OK, another numerical detail to keep track of. How do you interpolate the measurements? How many interpolated points between each measurement? Those kinds of things. No need to answer them now, but at some point one might get back to these questions.
> To get the template, I went around the track once, and collected the > measurments.
Wearing my "devil's advocate" robe: What would happen if you made several reference passes around the track? How consistent would the refernce data be between lapses? Coming up with some sort of estimate for this sort of coherence could give a clue about what to expect in your random measurements. Probably too late for a multiple-lap refernce measurement now?
> Then i went around the same path, multiple times, and collected > measurements along random spots for random lengths of time.
OK.
> In post processing I am trying to find where my sample data was taken > (because I have the actual position from GPS to check after I run this > routine)
Good job! Don't see that too often; that one comes up with an estimate that can be checked against and independently measured "truth".
> So the thing that i said "works" was the following: > > I find the path distance covered by the sample data (since this has been > decimated/interpolated at 3cm intervals, this is equivalent to just > specifing the number of points) - say its N points at 3 cm intervals > > I then take the first N points of my template data and do a correlation > between the 'sectioned' template, and the sample data > > I store the correlation.

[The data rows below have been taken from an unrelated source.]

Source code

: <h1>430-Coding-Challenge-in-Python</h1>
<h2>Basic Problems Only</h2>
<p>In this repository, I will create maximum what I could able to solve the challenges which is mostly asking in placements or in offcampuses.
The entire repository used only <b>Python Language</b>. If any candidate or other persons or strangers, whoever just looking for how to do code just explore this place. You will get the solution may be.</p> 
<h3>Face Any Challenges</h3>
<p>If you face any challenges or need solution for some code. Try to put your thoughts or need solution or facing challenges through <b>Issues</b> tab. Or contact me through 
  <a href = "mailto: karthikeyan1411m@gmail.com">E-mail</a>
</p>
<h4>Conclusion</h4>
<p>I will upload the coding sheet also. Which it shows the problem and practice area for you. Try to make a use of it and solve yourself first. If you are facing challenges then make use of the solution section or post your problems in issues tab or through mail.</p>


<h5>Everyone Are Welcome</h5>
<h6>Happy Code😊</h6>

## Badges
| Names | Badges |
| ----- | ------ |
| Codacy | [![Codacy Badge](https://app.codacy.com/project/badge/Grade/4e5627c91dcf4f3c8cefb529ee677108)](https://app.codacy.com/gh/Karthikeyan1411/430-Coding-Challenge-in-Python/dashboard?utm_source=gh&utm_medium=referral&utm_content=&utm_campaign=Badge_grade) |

OK. My only comment hee is that you ought to make sure this correlation coefficient is normalized to the [-1 1] range, or possibly absolute value to the [0,1] range.
> Then I move my template window by 5 or so points (15 cm) and take points 5 > to N+5. I repeat the correlation. > > At the end I have all the correlation values. From there I can find the > maximum value, and the 'section' of template data it correpsonded to. > > Therefore my sample data best matches at that spot of the template, > etc...

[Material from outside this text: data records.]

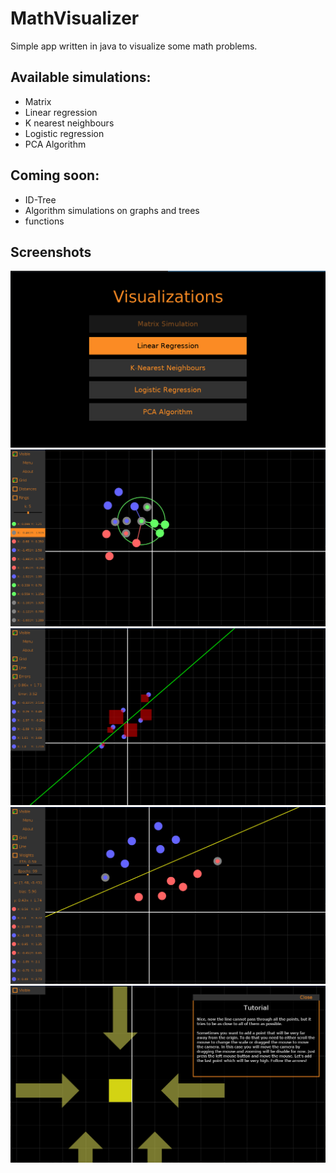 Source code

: # MathVisualizer
Simple app written in java to visualize some math problems. 

## Available simulations:
+ Matrix
+ Linear regression
+ K nearest neighbours
+ Logistic regression
+ PCA Algorithm

## Coming soon:
+ ID-Tree
+ Algorithm simulations on graphs and trees
+ functions 

## Screenshots
![submenu](./screenshots/submenu.png)
![KNN](./screenshots/KNN.png)
![linear regression](./screenshots/linear_regression.png)
![logistic regression](./screenshots/logistic_regression.png)
![tutorial](./screenshots/tutorial.png)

Sure, provided that normalization issue has been taken care of.
> so for one sample, after searching through a mile of track, it came back > and matched the 160 meter data set like this: > > http://www.personal.psu.edu/rdm186/random_images/Sample3_RoadGrade.jpg > > obviously this is computationally intensive, which is why I was working > with the FFT stuff. I have not doin much with FFT's so I could be making > some obvious mistakes...
As a general rule, getting things right is usually more important than getting things fast.

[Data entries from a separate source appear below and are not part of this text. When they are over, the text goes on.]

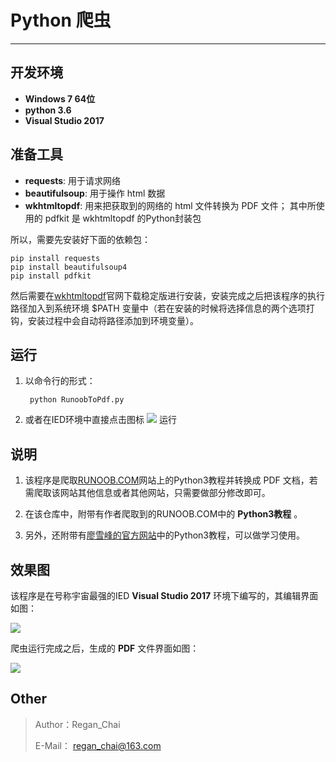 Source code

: # Python 爬虫
-------------------------------------------------------------
## 开发环境
  - **Windows 7 64位**
  - **python 3.6**
  - **Visual Studio 2017**


## 准备工具

- **requests**: 用于请求网络
- **beautifulsoup**: 用于操作 html 数据
- **wkhtmltopdf**: 用来把获取到的网络的 html 文件转换为 PDF 文件； 其中所使用的 pdfkit 是 wkhtmltopdf 的Python封装包


所以，需要先安装好下面的依赖包：


    pip install requests
    pip install beautifulsoup4
    pip install pdfkit

然后需要在[wkhtmltopdf](http://wkhtmltopdf.org/downloads.html)官网下载稳定版进行安装，安装完成之后把该程序的执行路径加入到系统环境 $PATH 变量中（若在安装的时候将选择信息的两个选项打钩，安装过程中会自动将路径添加到环境变量）。

## 运行
1. 以命令行的形式：

		python RunoobToPdf.py

2. 或者在IED环境中直接点击图标 ![](https://i.imgur.com/ssy87tr.png) 运行

## 说明


1. 该程序是爬取[RUNOOB.COM](http://www.runoob.com/python3/python3-tutorial.html)网站上的Python3教程并转换成 PDF 文档，若需爬取该网站其他信息或者其他网站，只需要做部分修改即可。

2. 在该仓库中，附带有作者爬取到的RUNOOB.COM中的 **Python3教程** 。

3. 另外，还附带有[廖雪峰的官方网站](https://www.liaoxuefeng.com/wiki/0014316089557264a6b348958f449949df42a6d3a2e542c000)中的Python3教程，可以做学习使用。




## 效果图
该程序是在号称宇宙最强的IED **Visual Studio 2017** 环境下编写的，其编辑界面如图：

![](https://i.imgur.com/82l1jWe.png)

爬虫运行完成之后，生成的 **PDF** 文件界面如图：

![](https://i.imgur.com/N3cFMxN.png)


## Other

>Author：Regan_Chai
>
>E-Mail： regan_chai@163.com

> When I am using the xcorr function in matlab, I am NOT 'sectioning' the > template. I am directly feeding in the entire template as well as the > sample. The Xcorr function says that it will autcomatically zero pad the > smaller array. > > From what I understand, the function will shift the template and > calculated the correlation at each shift both in the forward and backward > direction. by calling it as: > > [xcorrelation,lags] = xcorr(road_grade_track,road_grade_sample); > > > It is recording the correlation as xcorrelation > and the lag it corresponds to as lags > > I then find the maximum correlation by: > I = find(xcorrelation == max(xcorrelation)); > > and the lag which it corresponds to as: > Istart = lags(I); > > Because of the way that it stores the lag values, I can determine if my > template is lagging or leading the data > > > So if the template needs to be shifted back to match the sample, i can > just start the template and the path distance it covers at the point of > highest correlation: > > road_grade_track = road_grade_track(Istart:length(road_grade_track)); > distance_track = distance_track(Istart:length(distance_track)); > distance_track = distance_track-distance_track(1); > > for plotting purposes I then make the sample and template data the same > length > > road_grade_track = road_grade_track(1:length(road_grade_sample)); > distance_track = distance_track(1:length(distance_sample));
I'll need some time to look this over.
> What i get is not the same as what I get the previous way. > > let me know what you think.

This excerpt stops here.